PROBLEM TO WORK ON: Please print the entries below exactly, from the line with "from the web." through the line with "An elegant way", including both of those lines and leaving out all others.

GIVEN RECORDS:
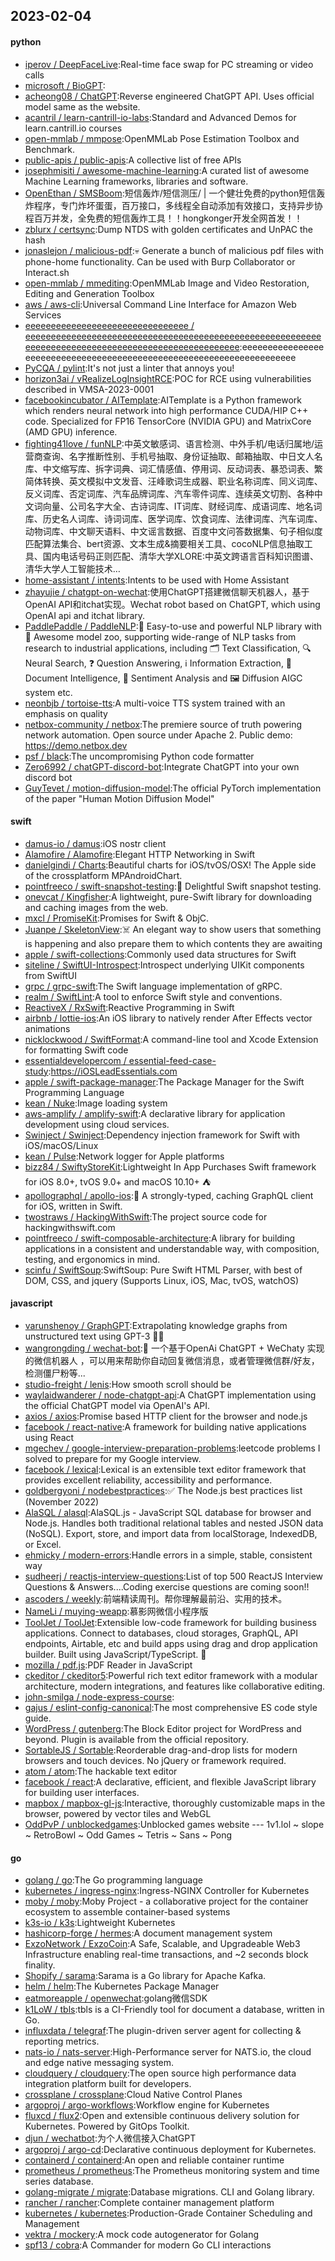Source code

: ## 2023-02-04

#### python
* [iperov / DeepFaceLive](https://github.com/iperov/DeepFaceLive):Real-time face swap for PC streaming or video calls
* [microsoft / BioGPT](https://github.com/microsoft/BioGPT):
* [acheong08 / ChatGPT](https://github.com/acheong08/ChatGPT):Reverse engineered ChatGPT API. Uses official model same as the website.
* [acantril / learn-cantrill-io-labs](https://github.com/acantril/learn-cantrill-io-labs):Standard and Advanced Demos for learn.cantrill.io courses
* [open-mmlab / mmpose](https://github.com/open-mmlab/mmpose):OpenMMLab Pose Estimation Toolbox and Benchmark.
* [public-apis / public-apis](https://github.com/public-apis/public-apis):A collective list of free APIs
* [josephmisiti / awesome-machine-learning](https://github.com/josephmisiti/awesome-machine-learning):A curated list of awesome Machine Learning frameworks, libraries and software.
* [OpenEthan / SMSBoom](https://github.com/OpenEthan/SMSBoom):短信轰炸/短信测压/ | 一个健壮免费的python短信轰炸程序，专门炸坏蛋蛋，百万接口，多线程全自动添加有效接口，支持异步协程百万并发，全免费的短信轰炸工具！！hongkonger开发全网首发！！
* [zblurx / certsync](https://github.com/zblurx/certsync):Dump NTDS with golden certificates and UnPAC the hash
* [jonaslejon / malicious-pdf](https://github.com/jonaslejon/malicious-pdf):💀
Generate a bunch of malicious pdf files with phone-home functionality. Can be used with Burp Collaborator or Interact.sh
* [open-mmlab / mmediting](https://github.com/open-mmlab/mmediting):OpenMMLab Image and Video Restoration, Editing and Generation Toolbox
* [aws / aws-cli](https://github.com/aws/aws-cli):Universal Command Line Interface for Amazon Web Services
* [eeeeeeeeeeeeeeeeeeeeeeeeeeeeeeee / eeeeeeeeeeeeeeeeeeeeeeeeeeeeeeeeeeeeeeeeeeeeeeeeeeeeeeeeeeeeeeeeeeeeeeeeeeeeeeeeeeeeeeeeeeeeeeeeeeee](https://github.com/eeeeeeeeeeeeeeeeeeeeeeeeeeeeeeee/eeeeeeeeeeeeeeeeeeeeeeeeeeeeeeeeeeeeeeeeeeeeeeeeeeeeeeeeeeeeeeeeeeeeeeeeeeeeeeeeeeeeeeeeeeeeeeeeeeee):eeeeeeeeeeeeeeeeeeeeeeeeeeeeeeeeeeeeeeeeeeeeeeeeeeeeeeeeeeeeeeeeeeeee
* [PyCQA / pylint](https://github.com/PyCQA/pylint):It's not just a linter that annoys you!
* [horizon3ai / vRealizeLogInsightRCE](https://github.com/horizon3ai/vRealizeLogInsightRCE):POC for RCE using vulnerabilities described in VMSA-2023-0001
* [facebookincubator / AITemplate](https://github.com/facebookincubator/AITemplate):AITemplate is a Python framework which renders neural network into high performance CUDA/HIP C++ code. Specialized for FP16 TensorCore (NVIDIA GPU) and MatrixCore (AMD GPU) inference.
* [fighting41love / funNLP](https://github.com/fighting41love/funNLP):中英文敏感词、语言检测、中外手机/电话归属地/运营商查询、名字推断性别、手机号抽取、身份证抽取、邮箱抽取、中日文人名库、中文缩写库、拆字词典、词汇情感值、停用词、反动词表、暴恐词表、繁简体转换、英文模拟中文发音、汪峰歌词生成器、职业名称词库、同义词库、反义词库、否定词库、汽车品牌词库、汽车零件词库、连续英文切割、各种中文词向量、公司名字大全、古诗词库、IT词库、财经词库、成语词库、地名词库、历史名人词库、诗词词库、医学词库、饮食词库、法律词库、汽车词库、动物词库、中文聊天语料、中文谣言数据、百度中文问答数据集、句子相似度匹配算法集合、bert资源、文本生成&摘要相关工具、cocoNLP信息抽取工具、国内电话号码正则匹配、清华大学XLORE:中英文跨语言百科知识图谱、清华大学人工智能技术…
* [home-assistant / intents](https://github.com/home-assistant/intents):Intents to be used with Home Assistant
* [zhayujie / chatgpt-on-wechat](https://github.com/zhayujie/chatgpt-on-wechat):使用ChatGPT搭建微信聊天机器人，基于OpenAI API和itchat实现。Wechat robot based on ChatGPT, which using OpenAI api and itchat library.
* [PaddlePaddle / PaddleNLP](https://github.com/PaddlePaddle/PaddleNLP):👑
Easy-to-use and powerful NLP library with
🤗
Awesome model zoo, supporting wide-range of NLP tasks from research to industrial applications, including
🗂
Text Classification,
🔍
Neural Search,
❓
Question Answering,
ℹ️
Information Extraction,
📄
Document Intelligence,
💌
Sentiment Analysis and
🖼
Diffusion AIGC system etc.
* [neonbjb / tortoise-tts](https://github.com/neonbjb/tortoise-tts):A multi-voice TTS system trained with an emphasis on quality
* [netbox-community / netbox](https://github.com/netbox-community/netbox):The premiere source of truth powering network automation. Open source under Apache 2. Public demo: https://demo.netbox.dev
* [psf / black](https://github.com/psf/black):The uncompromising Python code formatter
* [Zero6992 / chatGPT-discord-bot](https://github.com/Zero6992/chatGPT-discord-bot):Integrate ChatGPT into your own discord bot
* [GuyTevet / motion-diffusion-model](https://github.com/GuyTevet/motion-diffusion-model):The official PyTorch implementation of the paper "Human Motion Diffusion Model"

#### swift
* [damus-io / damus](https://github.com/damus-io/damus):iOS nostr client
* [Alamofire / Alamofire](https://github.com/Alamofire/Alamofire):Elegant HTTP Networking in Swift
* [danielgindi / Charts](https://github.com/danielgindi/Charts):Beautiful charts for iOS/tvOS/OSX! The Apple side of the crossplatform MPAndroidChart.
* [pointfreeco / swift-snapshot-testing](https://github.com/pointfreeco/swift-snapshot-testing):📸
Delightful Swift snapshot testing.
* [onevcat / Kingfisher](https://github.com/onevcat/Kingfisher):A lightweight, pure-Swift library for downloading and caching images from the web.
* [mxcl / PromiseKit](https://github.com/mxcl/PromiseKit):Promises for Swift & ObjC.
* [Juanpe / SkeletonView](https://github.com/Juanpe/SkeletonView):☠️
An elegant way to show users that something is happening and also prepare them to which contents they are awaiting
* [apple / swift-collections](https://github.com/apple/swift-collections):Commonly used data structures for Swift
* [siteline / SwiftUI-Introspect](https://github.com/siteline/SwiftUI-Introspect):Introspect underlying UIKit components from SwiftUI
* [grpc / grpc-swift](https://github.com/grpc/grpc-swift):The Swift language implementation of gRPC.
* [realm / SwiftLint](https://github.com/realm/SwiftLint):A tool to enforce Swift style and conventions.
* [ReactiveX / RxSwift](https://github.com/ReactiveX/RxSwift):Reactive Programming in Swift
* [airbnb / lottie-ios](https://github.com/airbnb/lottie-ios):An iOS library to natively render After Effects vector animations
* [nicklockwood / SwiftFormat](https://github.com/nicklockwood/SwiftFormat):A command-line tool and Xcode Extension for formatting Swift code
* [essentialdevelopercom / essential-feed-case-study](https://github.com/essentialdevelopercom/essential-feed-case-study):https://iOSLeadEssentials.com
* [apple / swift-package-manager](https://github.com/apple/swift-package-manager):The Package Manager for the Swift Programming Language
* [kean / Nuke](https://github.com/kean/Nuke):Image loading system
* [aws-amplify / amplify-swift](https://github.com/aws-amplify/amplify-swift):A declarative library for application development using cloud services.
* [Swinject / Swinject](https://github.com/Swinject/Swinject):Dependency injection framework for Swift with iOS/macOS/Linux
* [kean / Pulse](https://github.com/kean/Pulse):Network logger for Apple platforms
* [bizz84 / SwiftyStoreKit](https://github.com/bizz84/SwiftyStoreKit):Lightweight In App Purchases Swift framework for iOS 8.0+, tvOS 9.0+ and macOS 10.10+
⛺
* [apollographql / apollo-ios](https://github.com/apollographql/apollo-ios):📱
A strongly-typed, caching GraphQL client for iOS, written in Swift.
* [twostraws / HackingWithSwift](https://github.com/twostraws/HackingWithSwift):The project source code for hackingwithswift.com
* [pointfreeco / swift-composable-architecture](https://github.com/pointfreeco/swift-composable-architecture):A library for building applications in a consistent and understandable way, with composition, testing, and ergonomics in mind.
* [scinfu / SwiftSoup](https://github.com/scinfu/SwiftSoup):SwiftSoup: Pure Swift HTML Parser, with best of DOM, CSS, and jquery (Supports Linux, iOS, Mac, tvOS, watchOS)

#### javascript
* [varunshenoy / GraphGPT](https://github.com/varunshenoy/GraphGPT):Extrapolating knowledge graphs from unstructured text using GPT-3
🕵️‍♂️
* [wangrongding / wechat-bot](https://github.com/wangrongding/wechat-bot):🤖
一个基于OpenAi ChatGPT + WeChaty 实现的微信机器人 ，可以用来帮助你自动回复微信消息，或者管理微信群/好友，检测僵尸粉等...
* [studio-freight / lenis](https://github.com/studio-freight/lenis):How smooth scroll should be
* [waylaidwanderer / node-chatgpt-api](https://github.com/waylaidwanderer/node-chatgpt-api):A ChatGPT implementation using the official ChatGPT model via OpenAI's API.
* [axios / axios](https://github.com/axios/axios):Promise based HTTP client for the browser and node.js
* [facebook / react-native](https://github.com/facebook/react-native):A framework for building native applications using React
* [mgechev / google-interview-preparation-problems](https://github.com/mgechev/google-interview-preparation-problems):leetcode problems I solved to prepare for my Google interview.
* [facebook / lexical](https://github.com/facebook/lexical):Lexical is an extensible text editor framework that provides excellent reliability, accessibility and performance.
* [goldbergyoni / nodebestpractices](https://github.com/goldbergyoni/nodebestpractices):✅
The Node.js best practices list (November 2022)
* [AlaSQL / alasql](https://github.com/AlaSQL/alasql):AlaSQL.js - JavaScript SQL database for browser and Node.js. Handles both traditional relational tables and nested JSON data (NoSQL). Export, store, and import data from localStorage, IndexedDB, or Excel.
* [ehmicky / modern-errors](https://github.com/ehmicky/modern-errors):Handle errors in a simple, stable, consistent way
* [sudheerj / reactjs-interview-questions](https://github.com/sudheerj/reactjs-interview-questions):List of top 500 ReactJS Interview Questions & Answers....Coding exercise questions are coming soon!!
* [ascoders / weekly](https://github.com/ascoders/weekly):前端精读周刊。帮你理解最前沿、实用的技术。
* [NameLi / muying-weapp](https://github.com/NameLi/muying-weapp):慕影网微信小程序版
* [ToolJet / ToolJet](https://github.com/ToolJet/ToolJet):Extensible low-code framework for building business applications. Connect to databases, cloud storages, GraphQL, API endpoints, Airtable, etc and build apps using drag and drop application builder. Built using JavaScript/TypeScript.
🚀
* [mozilla / pdf.js](https://github.com/mozilla/pdf.js):PDF Reader in JavaScript
* [ckeditor / ckeditor5](https://github.com/ckeditor/ckeditor5):Powerful rich text editor framework with a modular architecture, modern integrations, and features like collaborative editing.
* [john-smilga / node-express-course](https://github.com/john-smilga/node-express-course):
* [gajus / eslint-config-canonical](https://github.com/gajus/eslint-config-canonical):The most comprehensive ES code style guide.
* [WordPress / gutenberg](https://github.com/WordPress/gutenberg):The Block Editor project for WordPress and beyond. Plugin is available from the official repository.
* [SortableJS / Sortable](https://github.com/SortableJS/Sortable):Reorderable drag-and-drop lists for modern browsers and touch devices. No jQuery or framework required.
* [atom / atom](https://github.com/atom/atom):The hackable text editor
* [facebook / react](https://github.com/facebook/react):A declarative, efficient, and flexible JavaScript library for building user interfaces.
* [mapbox / mapbox-gl-js](https://github.com/mapbox/mapbox-gl-js):Interactive, thoroughly customizable maps in the browser, powered by vector tiles and WebGL
* [OddPvP / unblockedgames](https://github.com/OddPvP/unblockedgames):Unblocked games website --- 1v1.lol ~ slope ~ RetroBowl ~ Odd Games ~ Tetris ~ Sans ~ Pong

#### go
* [golang / go](https://github.com/golang/go):The Go programming language
* [kubernetes / ingress-nginx](https://github.com/kubernetes/ingress-nginx):Ingress-NGINX Controller for Kubernetes
* [moby / moby](https://github.com/moby/moby):Moby Project - a collaborative project for the container ecosystem to assemble container-based systems
* [k3s-io / k3s](https://github.com/k3s-io/k3s):Lightweight Kubernetes
* [hashicorp-forge / hermes](https://github.com/hashicorp-forge/hermes):A document management system
* [ExzoNetwork / ExzoCoin](https://github.com/ExzoNetwork/ExzoCoin):A Safe, Scalable, and Upgradeable Web3 Infrastructure enabling real-time transactions, and ~2 seconds block finality.
* [Shopify / sarama](https://github.com/Shopify/sarama):Sarama is a Go library for Apache Kafka.
* [helm / helm](https://github.com/helm/helm):The Kubernetes Package Manager
* [eatmoreapple / openwechat](https://github.com/eatmoreapple/openwechat):golang微信SDK
* [k1LoW / tbls](https://github.com/k1LoW/tbls):tbls is a CI-Friendly tool for document a database, written in Go.
* [influxdata / telegraf](https://github.com/influxdata/telegraf):The plugin-driven server agent for collecting & reporting metrics.
* [nats-io / nats-server](https://github.com/nats-io/nats-server):High-Performance server for NATS.io, the cloud and edge native messaging system.
* [cloudquery / cloudquery](https://github.com/cloudquery/cloudquery):The open source high performance data integration platform built for developers.
* [crossplane / crossplane](https://github.com/crossplane/crossplane):Cloud Native Control Planes
* [argoproj / argo-workflows](https://github.com/argoproj/argo-workflows):Workflow engine for Kubernetes
* [fluxcd / flux2](https://github.com/fluxcd/flux2):Open and extensible continuous delivery solution for Kubernetes. Powered by GitOps Toolkit.
* [djun / wechatbot](https://github.com/djun/wechatbot):为个人微信接入ChatGPT
* [argoproj / argo-cd](https://github.com/argoproj/argo-cd):Declarative continuous deployment for Kubernetes.
* [containerd / containerd](https://github.com/containerd/containerd):An open and reliable container runtime
* [prometheus / prometheus](https://github.com/prometheus/prometheus):The Prometheus monitoring system and time series database.
* [golang-migrate / migrate](https://github.com/golang-migrate/migrate):Database migrations. CLI and Golang library.
* [rancher / rancher](https://github.com/rancher/rancher):Complete container management platform
* [kubernetes / kubernetes](https://github.com/kubernetes/kubernetes):Production-Grade Container Scheduling and Management
* [vektra / mockery](https://github.com/vektra/mockery):A mock code autogenerator for Golang
* [spf13 / cobra](https://github.com/spf13/cobra):A Commander for modern Go CLI interactions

WRITTEN RESPONSE:
* [onevcat / Kingfisher](https://github.com/onevcat/Kingfisher):A lightweight, pure-Swift library for downloading and caching images from the web.
* [mxcl / PromiseKit](https://github.com/mxcl/PromiseKit):Promises for Swift & ObjC.
* [Juanpe / SkeletonView](https://github.com/Juanpe/SkeletonView):☠️
An elegant way to show users that something is happening and also prepare them to which contents they are awaiting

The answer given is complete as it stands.